==== Source data

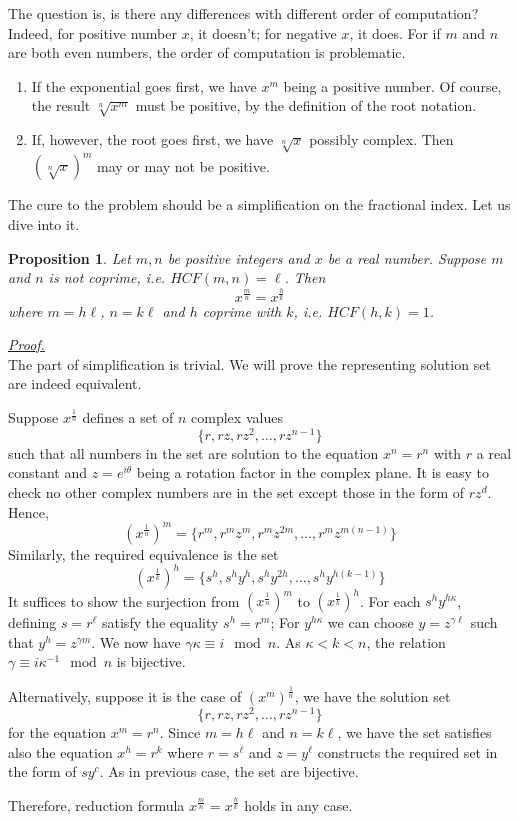\documentclass[12pt]{article}
\newtheorem*{proposition}{Proposition}
\renewenvironment{proof}[1][Proof]{\begin{snugshade*} \underline{\textit{{#1}.}}\\}{\hfill \qedsymbol \end{snugshade*}}
\begin{document}
    The question is, is there any differences with different order of computation? Indeed, for positive number $x$, it doesn't; for negative $x$, it does. For if $m$ and $n$ are both even numbers, the order of computation is problematic.\begin{enumerate}
        \item If the exponential goes first, we have $x^m$ being a positive number. Of course, the result $\sqrt[n]{x^m}$ must be positive, by the definition of the root notation.
        \item If, however, the root goes first, we have $\sqrt[n]{x}$ possibly complex. Then $(\sqrt[n]{x})^m$ may or may not be positive.
    \end{enumerate}

    The cure to the problem should be a simplification on the fractional index. Let us dive into it.

    \begin{proposition}
        Let $m,n$ be positive integers and $x$ be a real number. Suppose $m$ and $n$ is not coprime, i.e. $HCF(m,n)=\ell$. Then $$x^{\frac{m}{n}}=x^{\frac{h}{k}}$$ where $m=h\ell$, $n=k\ell$ and $h$ coprime with $k$, i.e. $HCF(h,k)=1$.
    \end{proposition}

    \begin{proof}
        The part of simplification is trivial. We will prove the representing solution set are indeed equivalent.

        Suppose $x^{\frac{1}{n}}$ defines a set of $n$ complex values $$\{r,rz,rz^2,\dots,rz^{n-1}\}$$ such that all numbers in the set are solution to the equation $x^n=r^n$ with $r$ a real constant and $z=e^{i\theta}$ being a rotation factor in the complex plane. It is easy to check no other complex numbers are in the set except those in the form of $rz^d$. Hence, $$(x^{\frac{1}{n}})^m=\{r^m, r^m z^m, r^m z^{2m}, \dots, r^m z^{m(n-1)}\}$$
        Similarly, the required equivalence is the set $$(x^{\frac{1}{k}})^h=\{s^h, s^h y^h, s^h y^{2h}, \dots, s^h y^{h(k-1)}\}$$
        It suffices to show the surjection from $(x^{\frac{1}{n}})^m$ to $(x^{\frac{1}{k}})^h$. For each $s^h y^{h\kappa}$, defining $s=r^\ell$ satisfy the equality $s^h=r^m$; For $y^{h\kappa}$ we can choose $y=z^{\gamma\ell}$ such that $y^h=z^{\gamma m}$. We now have $\gamma\kappa \equiv i \mod n$. As $\kappa < k < n$, the relation $\gamma \equiv i \kappa^{-1} \mod n$ is bijective.

        Alternatively, suppose it is the case of $(x^m)^{\frac{1}{n}}$, we have the solution set $$\{r, rz, rz^2, \dots, rz^{n-1}\}$$ for the equation $x^m=r^n$. Since $m=h\ell$ and $n=k\ell$, we have the set satisfies also the equation $x^h=r^k$ where $r=s^\ell$ and $z=y^\ell$ constructs the required set in the form of $sy^c$. As in previous case, the set are bijective.
        
        Therefore, reduction formula $x^{\frac{m}{n}}=x^{\frac{h}{k}}$ holds in any case.
    \end{proof}
\end{document}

========

§ Exercise instructions
Please return every line in the data that includes the string "first".

§ Your solution
        \item If the exponential goes first, we have $x^m$ being a positive number. Of course, the result $\sqrt[n]{x^m}$ must be positive, by the definition of the root notation.
        \item If, however, the root goes first, we have $\sqrt[n]{x}$ possibly complex. Then $(\sqrt[n]{x})^m$ may or may not be positive.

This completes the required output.